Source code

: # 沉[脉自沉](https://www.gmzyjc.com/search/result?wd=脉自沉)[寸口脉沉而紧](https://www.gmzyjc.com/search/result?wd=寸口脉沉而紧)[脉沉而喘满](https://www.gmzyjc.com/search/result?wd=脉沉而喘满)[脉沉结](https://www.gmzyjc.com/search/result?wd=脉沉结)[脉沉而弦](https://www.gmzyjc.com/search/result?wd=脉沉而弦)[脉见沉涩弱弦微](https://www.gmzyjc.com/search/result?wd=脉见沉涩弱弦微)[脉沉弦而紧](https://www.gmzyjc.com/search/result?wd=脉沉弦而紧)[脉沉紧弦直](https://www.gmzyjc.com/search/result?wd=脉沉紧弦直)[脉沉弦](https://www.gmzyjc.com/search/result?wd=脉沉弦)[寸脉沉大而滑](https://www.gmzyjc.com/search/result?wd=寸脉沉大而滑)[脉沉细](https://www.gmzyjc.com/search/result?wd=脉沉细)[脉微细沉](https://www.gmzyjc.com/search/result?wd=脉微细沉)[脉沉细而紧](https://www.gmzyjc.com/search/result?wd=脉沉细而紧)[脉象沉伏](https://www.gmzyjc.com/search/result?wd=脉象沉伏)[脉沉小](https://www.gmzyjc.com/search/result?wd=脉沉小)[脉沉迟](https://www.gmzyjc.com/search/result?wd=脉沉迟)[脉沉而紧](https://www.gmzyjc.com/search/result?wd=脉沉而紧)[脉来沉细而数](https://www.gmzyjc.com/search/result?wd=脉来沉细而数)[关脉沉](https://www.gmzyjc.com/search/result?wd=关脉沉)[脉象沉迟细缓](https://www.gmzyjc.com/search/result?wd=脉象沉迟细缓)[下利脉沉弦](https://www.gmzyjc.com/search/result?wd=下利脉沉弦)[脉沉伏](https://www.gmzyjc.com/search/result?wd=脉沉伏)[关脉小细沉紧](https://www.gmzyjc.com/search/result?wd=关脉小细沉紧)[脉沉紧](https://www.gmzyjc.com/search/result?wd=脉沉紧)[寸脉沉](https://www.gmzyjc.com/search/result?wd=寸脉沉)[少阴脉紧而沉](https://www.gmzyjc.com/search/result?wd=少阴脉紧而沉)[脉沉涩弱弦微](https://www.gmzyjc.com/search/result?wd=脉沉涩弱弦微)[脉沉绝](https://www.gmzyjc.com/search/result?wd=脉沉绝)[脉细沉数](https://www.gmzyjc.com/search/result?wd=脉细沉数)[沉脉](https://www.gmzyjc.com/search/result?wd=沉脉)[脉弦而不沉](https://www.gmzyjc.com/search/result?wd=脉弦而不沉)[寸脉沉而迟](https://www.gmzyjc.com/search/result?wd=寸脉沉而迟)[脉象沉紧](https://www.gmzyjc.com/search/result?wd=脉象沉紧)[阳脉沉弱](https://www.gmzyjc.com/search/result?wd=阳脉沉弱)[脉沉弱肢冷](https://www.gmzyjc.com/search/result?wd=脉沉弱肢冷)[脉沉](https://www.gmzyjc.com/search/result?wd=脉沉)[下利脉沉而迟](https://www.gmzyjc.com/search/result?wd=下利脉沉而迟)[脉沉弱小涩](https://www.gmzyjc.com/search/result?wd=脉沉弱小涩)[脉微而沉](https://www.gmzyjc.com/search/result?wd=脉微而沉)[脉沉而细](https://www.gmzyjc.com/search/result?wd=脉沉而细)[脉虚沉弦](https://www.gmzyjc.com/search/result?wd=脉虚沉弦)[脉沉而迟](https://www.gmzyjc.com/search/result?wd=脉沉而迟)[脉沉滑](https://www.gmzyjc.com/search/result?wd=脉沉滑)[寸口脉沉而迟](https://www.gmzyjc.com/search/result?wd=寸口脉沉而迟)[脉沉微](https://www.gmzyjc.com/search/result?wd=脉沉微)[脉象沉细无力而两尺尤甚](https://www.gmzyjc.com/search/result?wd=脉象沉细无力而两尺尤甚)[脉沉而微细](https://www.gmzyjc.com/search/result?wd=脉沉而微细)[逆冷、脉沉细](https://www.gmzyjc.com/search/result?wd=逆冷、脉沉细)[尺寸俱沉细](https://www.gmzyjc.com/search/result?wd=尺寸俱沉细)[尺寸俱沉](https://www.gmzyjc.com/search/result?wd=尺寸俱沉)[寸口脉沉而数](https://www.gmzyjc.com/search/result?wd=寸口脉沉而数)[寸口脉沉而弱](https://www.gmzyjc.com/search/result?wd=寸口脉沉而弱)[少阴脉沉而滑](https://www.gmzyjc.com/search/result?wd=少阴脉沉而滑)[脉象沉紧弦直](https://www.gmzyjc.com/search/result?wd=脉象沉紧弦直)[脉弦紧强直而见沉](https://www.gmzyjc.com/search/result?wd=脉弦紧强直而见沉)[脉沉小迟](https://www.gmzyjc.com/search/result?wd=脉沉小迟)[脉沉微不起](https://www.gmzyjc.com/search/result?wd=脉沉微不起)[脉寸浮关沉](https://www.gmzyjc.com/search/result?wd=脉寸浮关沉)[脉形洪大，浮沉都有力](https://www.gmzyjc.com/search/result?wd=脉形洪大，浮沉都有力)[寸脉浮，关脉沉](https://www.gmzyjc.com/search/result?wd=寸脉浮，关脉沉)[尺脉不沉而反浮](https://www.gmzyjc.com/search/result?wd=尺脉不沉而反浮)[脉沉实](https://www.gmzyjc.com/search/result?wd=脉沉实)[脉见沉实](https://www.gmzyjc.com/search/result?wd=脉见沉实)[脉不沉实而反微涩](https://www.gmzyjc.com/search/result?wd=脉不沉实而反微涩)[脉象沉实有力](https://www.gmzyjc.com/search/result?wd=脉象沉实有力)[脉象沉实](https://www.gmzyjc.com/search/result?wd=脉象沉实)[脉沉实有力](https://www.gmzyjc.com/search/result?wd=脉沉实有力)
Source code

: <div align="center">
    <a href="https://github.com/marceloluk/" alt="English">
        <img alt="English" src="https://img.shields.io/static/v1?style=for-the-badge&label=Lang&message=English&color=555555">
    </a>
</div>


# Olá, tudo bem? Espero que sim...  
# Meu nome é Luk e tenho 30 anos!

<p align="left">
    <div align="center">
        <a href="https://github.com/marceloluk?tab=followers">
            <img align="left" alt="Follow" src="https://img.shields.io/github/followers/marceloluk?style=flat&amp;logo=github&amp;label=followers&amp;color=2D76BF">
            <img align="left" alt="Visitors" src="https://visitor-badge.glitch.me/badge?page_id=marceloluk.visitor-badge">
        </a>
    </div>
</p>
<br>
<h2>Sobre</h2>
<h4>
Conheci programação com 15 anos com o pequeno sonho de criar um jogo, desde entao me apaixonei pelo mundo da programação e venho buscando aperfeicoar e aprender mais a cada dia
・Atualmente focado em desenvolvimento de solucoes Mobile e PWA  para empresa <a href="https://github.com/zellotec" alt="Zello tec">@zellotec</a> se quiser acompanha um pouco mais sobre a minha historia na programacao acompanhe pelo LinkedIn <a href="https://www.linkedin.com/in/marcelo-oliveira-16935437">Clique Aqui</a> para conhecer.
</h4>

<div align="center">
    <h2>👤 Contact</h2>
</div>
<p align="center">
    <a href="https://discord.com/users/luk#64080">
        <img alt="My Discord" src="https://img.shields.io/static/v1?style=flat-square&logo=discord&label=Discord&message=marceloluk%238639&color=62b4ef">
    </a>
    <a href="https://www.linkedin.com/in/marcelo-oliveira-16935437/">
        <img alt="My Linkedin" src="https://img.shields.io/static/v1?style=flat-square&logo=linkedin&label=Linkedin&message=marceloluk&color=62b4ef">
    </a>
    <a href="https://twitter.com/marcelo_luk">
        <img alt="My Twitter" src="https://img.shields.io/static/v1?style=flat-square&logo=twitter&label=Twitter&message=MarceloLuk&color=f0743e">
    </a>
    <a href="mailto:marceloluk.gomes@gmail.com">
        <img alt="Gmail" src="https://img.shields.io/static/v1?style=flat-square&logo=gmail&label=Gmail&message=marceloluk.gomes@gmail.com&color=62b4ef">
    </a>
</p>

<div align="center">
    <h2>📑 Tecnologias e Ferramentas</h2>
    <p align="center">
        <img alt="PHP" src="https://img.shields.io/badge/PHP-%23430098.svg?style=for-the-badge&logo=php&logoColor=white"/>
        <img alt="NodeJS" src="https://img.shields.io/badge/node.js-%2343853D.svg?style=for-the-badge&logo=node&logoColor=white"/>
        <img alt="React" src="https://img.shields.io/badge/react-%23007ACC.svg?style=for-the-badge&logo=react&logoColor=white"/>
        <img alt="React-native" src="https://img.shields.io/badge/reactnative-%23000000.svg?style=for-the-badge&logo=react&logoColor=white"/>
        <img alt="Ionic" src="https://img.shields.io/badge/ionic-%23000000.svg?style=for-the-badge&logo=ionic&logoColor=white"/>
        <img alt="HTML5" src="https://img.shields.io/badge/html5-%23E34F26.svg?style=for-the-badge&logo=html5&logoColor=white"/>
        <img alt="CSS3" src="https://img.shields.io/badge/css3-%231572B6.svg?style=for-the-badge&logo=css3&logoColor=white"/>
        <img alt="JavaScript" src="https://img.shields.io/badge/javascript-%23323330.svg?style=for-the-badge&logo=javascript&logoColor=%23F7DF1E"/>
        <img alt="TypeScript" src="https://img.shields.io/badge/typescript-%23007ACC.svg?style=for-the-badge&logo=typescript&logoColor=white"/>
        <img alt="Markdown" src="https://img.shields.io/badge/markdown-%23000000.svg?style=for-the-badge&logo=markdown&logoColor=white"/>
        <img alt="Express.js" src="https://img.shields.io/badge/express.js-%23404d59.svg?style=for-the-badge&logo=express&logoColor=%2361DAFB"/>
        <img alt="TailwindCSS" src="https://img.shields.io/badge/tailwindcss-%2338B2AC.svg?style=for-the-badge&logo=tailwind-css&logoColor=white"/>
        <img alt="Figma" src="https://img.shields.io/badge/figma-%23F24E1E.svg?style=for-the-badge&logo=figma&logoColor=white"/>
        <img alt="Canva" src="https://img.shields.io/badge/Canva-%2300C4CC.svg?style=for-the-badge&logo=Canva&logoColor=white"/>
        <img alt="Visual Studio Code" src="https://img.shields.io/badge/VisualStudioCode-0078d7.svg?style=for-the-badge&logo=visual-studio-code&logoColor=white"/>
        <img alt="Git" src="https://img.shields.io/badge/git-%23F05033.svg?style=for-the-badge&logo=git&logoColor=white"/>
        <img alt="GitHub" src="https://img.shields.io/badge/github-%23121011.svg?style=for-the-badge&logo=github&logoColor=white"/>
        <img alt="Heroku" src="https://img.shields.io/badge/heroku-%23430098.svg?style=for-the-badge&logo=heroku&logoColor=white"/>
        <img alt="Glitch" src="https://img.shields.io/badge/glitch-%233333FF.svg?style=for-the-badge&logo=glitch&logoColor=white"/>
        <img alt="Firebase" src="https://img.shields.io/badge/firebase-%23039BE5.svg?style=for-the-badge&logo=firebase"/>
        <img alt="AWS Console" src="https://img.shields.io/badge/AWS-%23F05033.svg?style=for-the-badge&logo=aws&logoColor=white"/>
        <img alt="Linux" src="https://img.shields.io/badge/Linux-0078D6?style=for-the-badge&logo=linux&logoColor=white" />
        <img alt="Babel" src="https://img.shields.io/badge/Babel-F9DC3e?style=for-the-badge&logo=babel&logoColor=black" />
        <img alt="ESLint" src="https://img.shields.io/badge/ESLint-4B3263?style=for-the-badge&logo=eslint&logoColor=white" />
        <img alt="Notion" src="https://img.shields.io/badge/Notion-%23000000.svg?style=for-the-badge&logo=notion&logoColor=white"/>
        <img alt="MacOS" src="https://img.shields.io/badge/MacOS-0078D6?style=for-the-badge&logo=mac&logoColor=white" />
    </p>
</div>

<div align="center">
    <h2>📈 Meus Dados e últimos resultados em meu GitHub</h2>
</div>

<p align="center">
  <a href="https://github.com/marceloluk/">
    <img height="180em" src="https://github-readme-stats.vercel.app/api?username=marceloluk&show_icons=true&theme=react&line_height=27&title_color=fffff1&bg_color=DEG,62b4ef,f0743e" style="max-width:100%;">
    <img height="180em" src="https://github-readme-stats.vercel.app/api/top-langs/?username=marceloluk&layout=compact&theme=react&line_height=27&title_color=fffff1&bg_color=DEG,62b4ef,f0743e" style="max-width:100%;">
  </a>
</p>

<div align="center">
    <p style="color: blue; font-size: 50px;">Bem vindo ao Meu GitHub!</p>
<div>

==============================

| Description of the task |
Search the data for the string "oliveira" and copy every line where it appears.

| Result |
・Atualmente focado em desenvolvimento de solucoes Mobile e PWA  para empresa <a href="https://github.com/zellotec" alt="Zello tec">@zellotec</a> se quiser acompanha um pouco mais sobre a minha historia na programacao acompanhe pelo LinkedIn <a href="https://www.linkedin.com/in/marcelo-oliveira-16935437">Clique Aqui</a> para conhecer.
    <a href="https://www.linkedin.com/in/marcelo-oliveira-16935437/">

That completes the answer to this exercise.